In this way, we have performed matrix multiplication by taking the dot product of each row/column using broadcasting! Returning to our original dataset:

def matmul(a,b):
    (ar,ac),(br,bc) = a.shape,b.shape
    c = torch.zeros(ar, bc)
    for i in range(ar): c[i]  = (a[i,:,None] * b).sum(dim=0)
    return c
test_close(t1,matmul(m1, m2))
%timeit -n 50 _=matmul(m1, m2)
158 µs ± 15.1 µs per loop (mean ± std. dev. of 7 runs, 50 loops each)

This gives us a 8x speedup from the numba-compiled dot product (1.22ms –> 0.158 ms).

Now, instead of 5 images we can perform matmul with all 50k images in our dataset.

tr = matmul(x_train, weights)
tr
tensor([[  0.96,  -2.96,  -2.11,  ..., -15.09, -17.69,   0.60],
        [  6.89,  -0.34,   0.79,  ..., -17.13, -25.36,  16.23],
        [-10.18,   7.38,   4.13,  ...,  -6.73,  -6.79,  -1.58],
        ...,
        [  7.40,   7.64,  -3.50,  ...,  -1.02, -16.22,   2.07],
        [  3.25,   9.52,  -9.37,  ...,   2.98, -19.58,  -1.96],
        [ 15.70,   4.12,  -5.62,  ...,   8.08, -12.21,   0.42]])
tr.shape
torch.Size([50000, 10])

This operation now takes less than two seconds!

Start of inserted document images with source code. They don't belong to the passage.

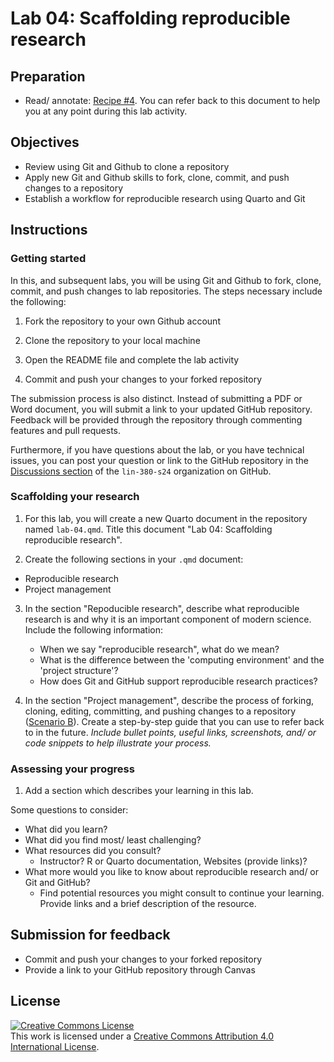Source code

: # Lab 04: Scaffolding reproducible research

## Preparation

- Read/ annotate: [Recipe \#4](https://qtalr.github.io/qtalrkit/articles/recipe-4.html). You can refer back to this document to help you at any point during this lab activity.

## Objectives

- Review using Git and Github to clone a repository
- Apply new Git and Github skills to fork, clone, commit, and push changes to a repository
- Establish a workflow for reproducible research using Quarto and Git

## Instructions

### Getting started

In this, and subsequent labs, you will be using Git and Github to fork, clone, commit, and push changes to lab repositories. The steps necessary include the following:

1. Fork the repository to your own Github account

2. Clone the repository to your local machine

3. Open the README file and complete the lab activity

4. Commit and push your changes to your forked repository

The submission process is also distinct. Instead of submitting a PDF or Word document, you will submit a link to your updated GitHub repository. Feedback will be provided through the repository through commenting features and pull requests.

Furthermore, if you have questions about the lab, or you have technical issues, you can post your question or link to the GitHub repository in the [Discussions section](https://github.com/orgs/lin-380-s24/discussions) of the `lin-380-s24` organization on GitHub.

### Scaffolding your research

1. For this lab, you will create a new Quarto document in the repository named `lab-04.qmd`. Title this document "Lab 04: Scaffolding reproducible research".

2. Create the following sections in your `.qmd` document:

  - Reproducible research
  - Project management

3. In the section "Repoducible research", describe what reproducible research is and why it is an important component of modern science. Include the following information:

    - When we say "reproducible research", what do we mean?
    - What is the difference between the 'computing environment' and the 'project structure'?
    - How does Git and GitHub support reproducible research practices?

4. In the section "Project management", describe the process of forking, cloning, editing, committing, and pushing changes to a repository ([Scenario B](https://qtalr.github.io/qtalrkit/articles/recipe-4.html)). Create a step-by-step guide that you can use to refer back to in the future. *Include bullet points, useful links, screenshots, and/ or code snippets to help illustrate your process.*

### Assessing your progress

1. Add a section which describes your learning in this lab.

Some questions to consider:

  - What did you learn?
  - What did you find most/ least challenging?
  - What resources did you consult?
    - Instructor? R or Quarto documentation, Websites (provide links)?
  - What more would you like to know about reproducible research and/ or Git and GitHub?
    - Find potential resources you might consult to continue your learning. Provide links and a brief description of the resource.

## Submission for feedback

- Commit and push your changes to your forked repository
- Provide a link to your GitHub repository through Canvas

## License

<a rel="license" href="http://creativecommons.org/licenses/by/4.0/"><img alt="Creative Commons License" style="border-width:0" src="https://i.creativecommons.org/l/by/4.0/88x31.png" /></a><br />This work is licensed under a <a rel="license" href="http://creativecommons.org/licenses/by/4.0/">Creative Commons Attribution 4.0 International License</a>.
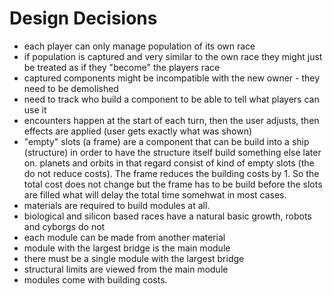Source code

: # Design Decisions

* each player can only manage population of its own race
* if population is captured and very similar to the own race they might just be treated as if they "become" the players race
* captured components might be incompatible with the new owner - they need to be demolished
* need to track who build a component to be able to tell what players can use it
* encounters happen at the start of each turn, then the user adjusts, then effects are applied (user gets exactly what was shown)
* "empty" slots (a frame) are a component that can be build into a ship (structure) in order to have the structure itself build something else later on. planets and orbits in that regard consist of kind of empty slots (the do not reduce costs). The frame reduces the building costs by 1. So the total cost does not change but the frame has to be build before the slots are filled what will delay the total time somehwat in most cases.
* materials are required to build modules at all.
* biological and silicon based races have a natural basic growth, robots and cyborgs do not
* each module can be made from another material
* module with the largest bridge is the main module
* there must be a single module with the largest bridge
* structural limits are viewed from the main module
* modules come with building costs.   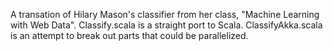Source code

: A transation of Hilary Mason's classifier from her class, 
"Machine Learning with Web Data".
Classify.scala is a straight port to Scala.
ClassifyAkka.scala is an attempt to break out parts that could
be parallelized.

%time _=matmul(x_train, weights)
CPU times: user 1.62 s, sys: 0 ns, total: 1.62 s
Wall time: 1.63 s

Fastest: Numba Broadcasting

m1a.shape, m2a.shape
((5, 784), (784, 10))
@njit
def matmul(a,b):
    (ar,ac),(br,bc) = a.shape,b.shape
    c = np.zeros((ar, bc))
    for i in range(ar): c[i] = (a[i,:,None] * b).sum(axis=0)
    return c
test_close(t1,matmul(m1a, m2a))
%timeit -n 50 _=matmul(m1a, m2a)
93.6 µs ± 9.26 µs per loop (mean ± std. dev. of 7 runs, 50 loops each)

We can now perform matrix multiplication for all 50_000 images in less time than we could for 5 images using nested for-loops. AMAZING!

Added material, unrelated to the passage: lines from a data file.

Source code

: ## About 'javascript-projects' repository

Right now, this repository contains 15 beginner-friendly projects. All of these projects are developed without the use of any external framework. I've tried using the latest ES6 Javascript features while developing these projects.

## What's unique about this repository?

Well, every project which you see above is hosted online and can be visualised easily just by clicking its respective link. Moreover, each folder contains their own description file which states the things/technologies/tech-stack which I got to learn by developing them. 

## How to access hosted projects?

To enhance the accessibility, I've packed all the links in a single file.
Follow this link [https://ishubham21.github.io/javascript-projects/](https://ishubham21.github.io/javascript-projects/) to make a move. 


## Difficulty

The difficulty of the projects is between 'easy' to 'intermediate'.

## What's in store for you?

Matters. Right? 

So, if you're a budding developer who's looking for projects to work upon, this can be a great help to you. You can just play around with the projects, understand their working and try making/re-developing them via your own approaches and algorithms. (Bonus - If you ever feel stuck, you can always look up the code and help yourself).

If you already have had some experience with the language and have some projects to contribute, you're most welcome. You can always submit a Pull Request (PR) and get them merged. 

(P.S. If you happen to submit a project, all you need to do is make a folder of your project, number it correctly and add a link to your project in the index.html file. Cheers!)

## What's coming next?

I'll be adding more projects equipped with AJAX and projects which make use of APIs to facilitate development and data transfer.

%time _=matmul(x_train.numpy(), weights.numpy())
CPU times: user 885 ms, sys: 0 ns, total: 885 ms
Wall time: 881 ms

Final Thoughts

I’ve been busy with other ML projects over the past few months but I’m so glad I have gotten back in the driver’s seat for fastai course part 2! The videos, content, and potential projects/exercises that spring forth are absolutely delicious. Using relatively simple building blocks, I was able to understand matrix multiplication through Python loops, numba dot product, and Yorick-inspired PyTorch broadcasting. Creating the visuals (in excalidraw) was a must because I really needed to cement these concepts in my mind, as encouraged by Jeremy in the video.

Here’s the summary again of run times for each of the methods shown above:

Method Images Run Time (ms)
Python for-loops 5 1090ms
Numba-compiled Dot Product 5 0.555ms
Python Dot Product 5 1.47ms
PyTorch Dot Product 5 1.22ms
PyTorch Broadcasting 5 0.158ms
Numba-compiled Broadcasting 5 0.0936ms

Using numba-compiled broadcasting, the 5-image matrix multiplication with weights experienced a 12000x speedup compared to the naive Python nested for-loop implementation! Amazing!!